MEXICO CITY — "Whether we like it or not, Mexico, like nearly every country in the world, belongs to an economic organization linked to blocs, accords, treaties and associations," ruling party Deputy Oscar Guillermo Levin Coppel calmly explained in a dose of bitter reality last week, attempting to cut through a tidal wave of cynicism, anger and seething resignation on the floor of Mexico's Chamber of Deputies.
"We have heard here in this house the same serious arguments of ill intentions that we have heard for years. We have spoken of mortgaging our oil. We have said that we're going to surrender our sovereignty to New York tribunals. . . . With all seriousness, companeros, there does not exist at this moment another alternative."
The subject of the most bitter debate since Mexico's newly autonomous Congress convened in December was the $20-billion U.S. credit package that has rammed home almost overnight a new era of interdependence between Mexico and its huge neighbor to the north. Most Mexicans in the streets, and many in the halls of power, find it as hard to accept as most Americans do.
"For many years, the Mexican economy resisted the world tendencies heaped on the wagon of history. But, for the past 10 years, it has insisted on becoming a part of the global economy," Levin continued in a candid speech during a rancorous, hours-long debate, the flip side of the U.S. congressional controversy over President Clinton's $20-billion contribution toward a $50-billion bailout for Mexico.
"In these moments, fellow deputies," Levin warned, "an abrupt turn in economic policy would have devastating affects on our economy. A change of direction would destroy with a single slash at least 50% of our national productivity, which is tied to globalization."
In the end, President Ernesto Zedillo and his ruling Institutional Revolutionary Party, or PRI--a fierce nationalist force that seized and nationalized every foreign oil company operating here 57 years ago--prevailed through its sheer majority in a vote that locked Mexico into one of the most restrictive and tightly monitored loans in the history of bilateral credit.
But, in the process, the loan package ripped at the most sensitive nationalist nerve in the Mexican psyche: its relationship with its often-overbearing neighbor to the north.
The $20-billion debate over a loan that uses Mexico's oil-export revenues as collateral and requires that they be deposited in an account of the New York Federal Reserve Bank was hardly confined to the halls of power. For here, at the deepest grass-roots of Mexico, oil is \o7 the\f7 symbol of independence and nationalist defiance.

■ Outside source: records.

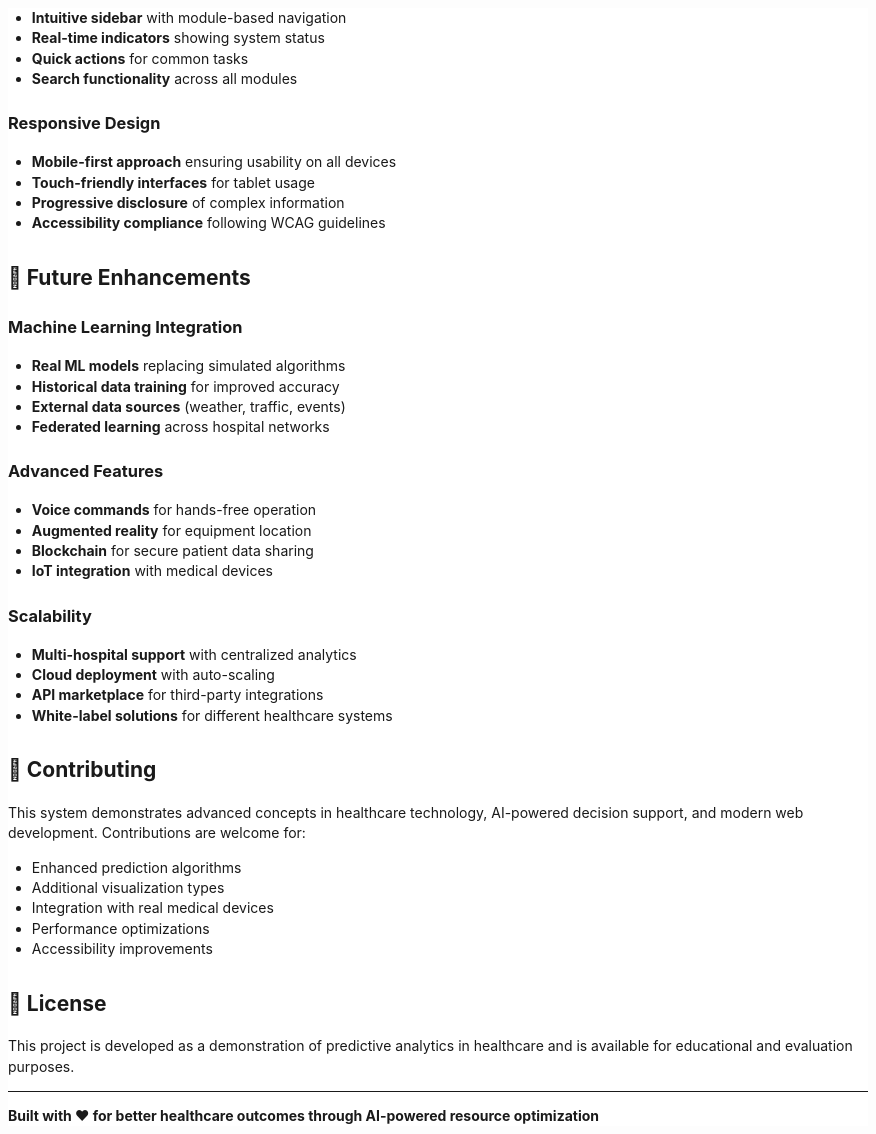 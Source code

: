 - **Intuitive sidebar** with module-based navigation
- **Real-time indicators** showing system status
- **Quick actions** for common tasks
- **Search functionality** across all modules

### Responsive Design

- **Mobile-first approach** ensuring usability on all devices
- **Touch-friendly interfaces** for tablet usage
- **Progressive disclosure** of complex information
- **Accessibility compliance** following WCAG guidelines

## 🔮 Future Enhancements

### Machine Learning Integration

- **Real ML models** replacing simulated algorithms
- **Historical data training** for improved accuracy
- **External data sources** (weather, traffic, events)
- **Federated learning** across hospital networks

### Advanced Features

- **Voice commands** for hands-free operation
- **Augmented reality** for equipment location
- **Blockchain** for secure patient data sharing
- **IoT integration** with medical devices

### Scalability

- **Multi-hospital support** with centralized analytics
- **Cloud deployment** with auto-scaling
- **API marketplace** for third-party integrations
- **White-label solutions** for different healthcare systems

## 🤝 Contributing

This system demonstrates advanced concepts in healthcare technology, AI-powered decision support, and modern web development. Contributions are welcome for:

- Enhanced prediction algorithms
- Additional visualization types
- Integration with real medical devices
- Performance optimizations
- Accessibility improvements

## 📄 License

This project is developed as a demonstration of predictive analytics in healthcare and is available for educational and evaluation purposes.

---

**Built with ❤️ for better healthcare outcomes through AI-powered resource optimization**
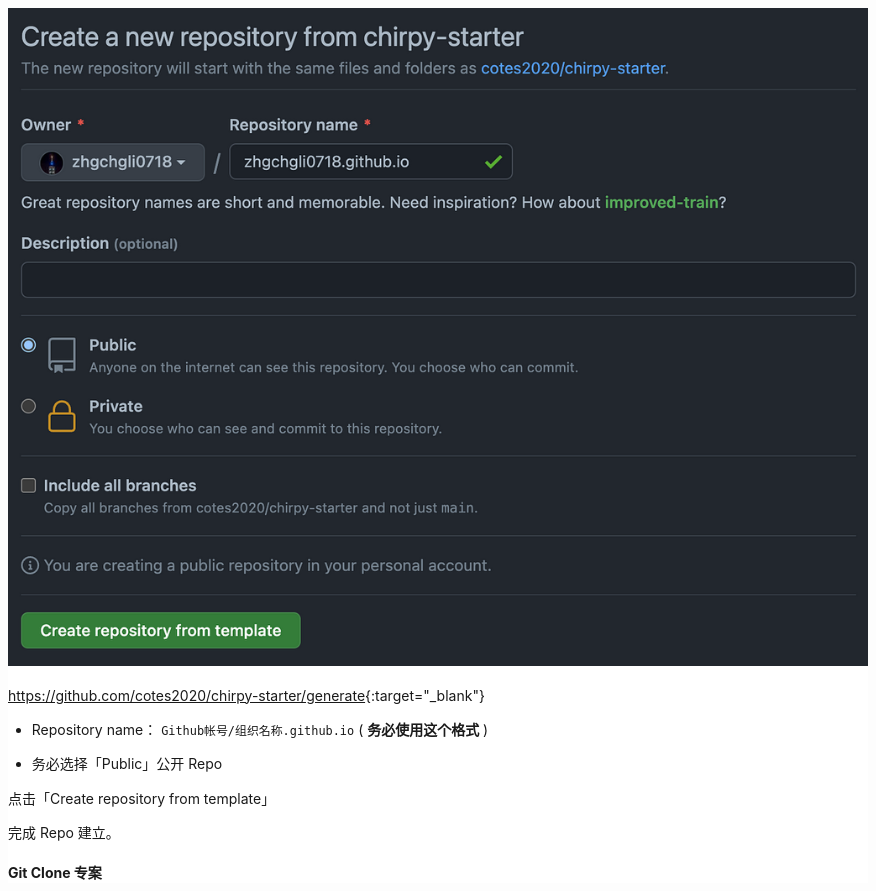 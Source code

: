 ![](/assets/a0c08d579ab1/1*XRaln4SJiK-la32HhSYPug.png)



<https://github.com/cotes2020/chirpy-starter/generate>{:target="_blank"}



- Repository name： `Github帐号/组织名称.github.io` ( **务必使用这个格式** )


- 务必选择「Public」公开 Repo



点击「Create repository from template」



完成 Repo 建立。



#### Git Clone 专案
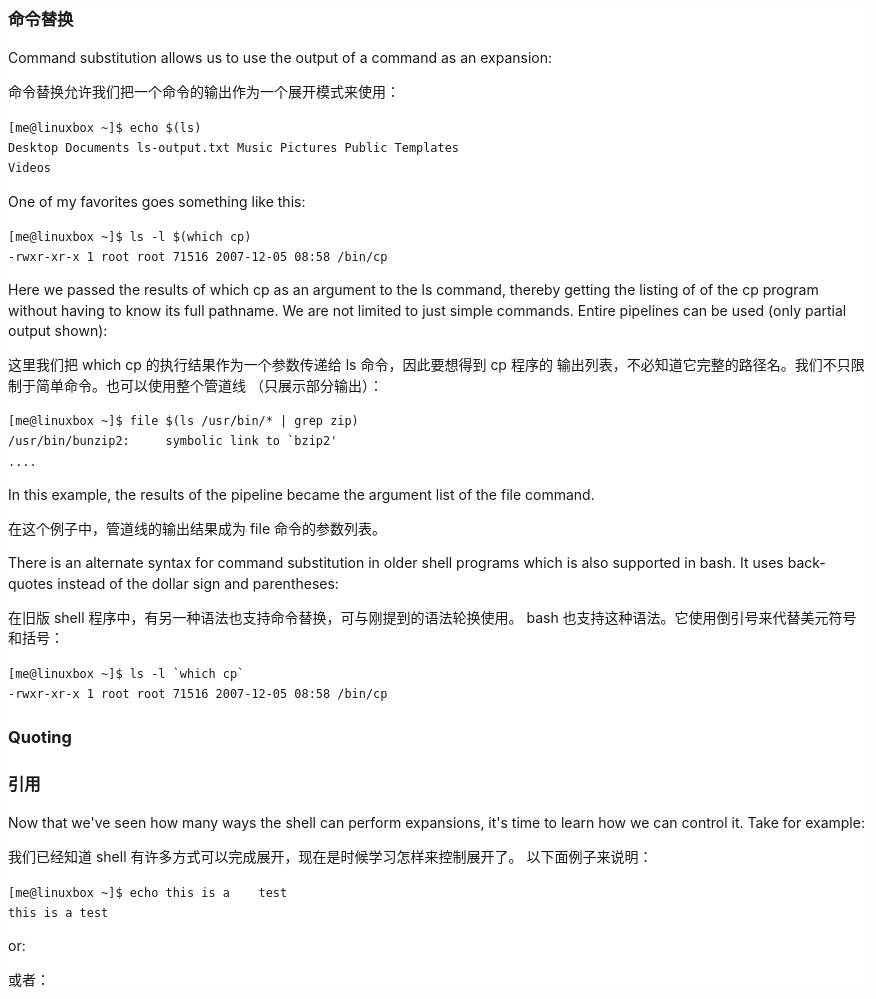 ### 命令替换

Command substitution allows us to use the output of a command as an expansion:

命令替换允许我们把一个命令的输出作为一个展开模式来使用：

    [me@linuxbox ~]$ echo $(ls)
    Desktop Documents ls-output.txt Music Pictures Public Templates
    Videos

One of my favorites goes something like this:

    [me@linuxbox ~]$ ls -l $(which cp)
    -rwxr-xr-x 1 root root 71516 2007-12-05 08:58 /bin/cp

Here we passed the results of which cp as an argument to the ls command, thereby
getting the listing of of the cp program without having to know its full pathname. We are
not limited to just simple commands. Entire pipelines can be used (only partial output
shown):

这里我们把 which cp 的执行结果作为一个参数传递给 ls 命令，因此要想得到 cp 程序的
输出列表，不必知道它完整的路径名。我们不只限制于简单命令。也可以使用整个管道线
（只展示部分输出）：

    [me@linuxbox ~]$ file $(ls /usr/bin/* | grep zip)
    /usr/bin/bunzip2:     symbolic link to `bzip2'
    ....

In this example, the results of the pipeline became the argument list of the file
command.

在这个例子中，管道线的输出结果成为 file 命令的参数列表。

There is an alternate syntax for command substitution in older shell programs which is
also supported in bash. It uses back-quotes instead of the dollar sign and parentheses:

在旧版 shell 程序中，有另一种语法也支持命令替换，可与刚提到的语法轮换使用。
bash 也支持这种语法。它使用倒引号来代替美元符号和括号：

    [me@linuxbox ~]$ ls -l `which cp`
    -rwxr-xr-x 1 root root 71516 2007-12-05 08:58 /bin/cp

### Quoting

### 引用

Now that we've seen how many ways the shell can perform expansions, it's time to learn
how we can control it. Take for example:

我们已经知道 shell 有许多方式可以完成展开，现在是时候学习怎样来控制展开了。
以下面例子来说明：

    [me@linuxbox ~]$ echo this is a    test
    this is a test

or:

或者：

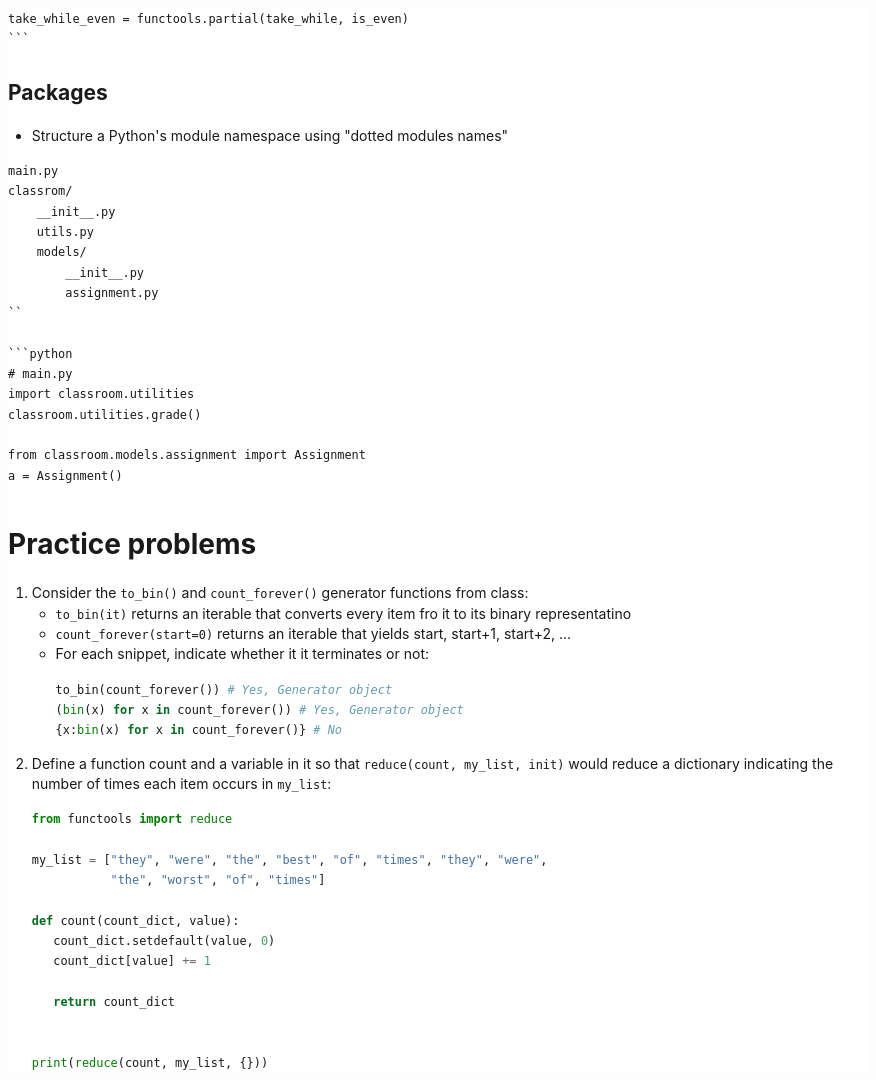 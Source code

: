     take_while_even = functools.partial(take_while, is_even)
    ```

## Packages
+ Structure a Python's module namespace using "dotted modules names"
```
main.py
classrom/
    __init__.py
    utils.py
    models/
        __init__.py
        assignment.py
``

```python
# main.py
import classroom.utilities
classroom.utilities.grade()

from classroom.models.assignment import Assignment
a = Assignment()
```


# Practice problems
1. Consider the `to_bin()` and `count_forever()` generator functions from class:
    - `to_bin(it)` returns an iterable that converts every item fro it to its
      binary representatino
    - `count_forever(start=0)` returns an iterable that yields start, start+1,
      start+2, ...
    - For each snippet, indicate whether it it terminates or not:
        ```python
        to_bin(count_forever()) # Yes, Generator object
        (bin(x) for x in count_forever()) # Yes, Generator object
        {x:bin(x) for x in count_forever()} # No
        ```
2. Define a function count and a variable in it so that `reduce(count, my_list,
   init)` would reduce a dictionary indicating the number of times each item
   occurs in `my_list`:
   ```python
   from functools import reduce

   my_list = ["they", "were", "the", "best", "of", "times", "they", "were",
              "the", "worst", "of", "times"]

   def count(count_dict, value):
      count_dict.setdefault(value, 0)
      count_dict[value] += 1

      return count_dict


   print(reduce(count, my_list, {}))
   ```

"This is very dangerous for us. The oil is the patrimony of everyone," said Berta Dabila in her small jewelry shop not far from the congressional hall where the debate was unfolding last week. "It's for us and our future generations. And now, it's the only thing we have left."
"So what are we left with now?" echoed Lucilla Diaz Sanchez, a 53-year-old customs official. "They have everything in America; we have almost nothing. And now they're taking our oil."
"And what happens when the oil is gone?" wondered a 19-year-old typewriter repairman who identified himself only as Alejandro.
"Then where will we be? We could be poor like the poorest nations of Africa. But, of course, it's logical the U.S. would ask for the most valuable thing we have. If we offered them fruits or vegetables for $20 billion, they wouldn't accept it."
Talk like that, as Deputy Levin made clear, has been the basis of the Mexican government's effort to sell the loan package from the start, to separate it from the issue of sovereignty--and especially from the government's relationship with the United States.
It has been a hard sell, to say the least. It came against the backdrop of Proposition 187, the California initiative on undocumented migrants that injured the pride of the Mexican nation, and statements from Secretary of State Warren Christopher that Mexico had also agreed to Clinton Administration demands that it crack down on narcotics traffickers on the Mexican side of the border.
"There are two truly unacceptable points. One, that the American government says our undocumented migrants are criminals," Deputy Cuauhtemoc Sandoval Ramirez of the left-leaning Democratic Revolutionary Party argued during the debate. "How is it possible that we accept this? And second, it seems to me that this economic package includes other conditions that cut gravely into the development of our democracy and the sovereignty of this country."
Added his party colleague Everardo Martinez Sanchez: "This contract seems a contract of surrender, in which the conqueror imposes all the conditions on the conquered. You do not find in the contract a single clause, a single agreement, that is in favor of or benefits Mexico."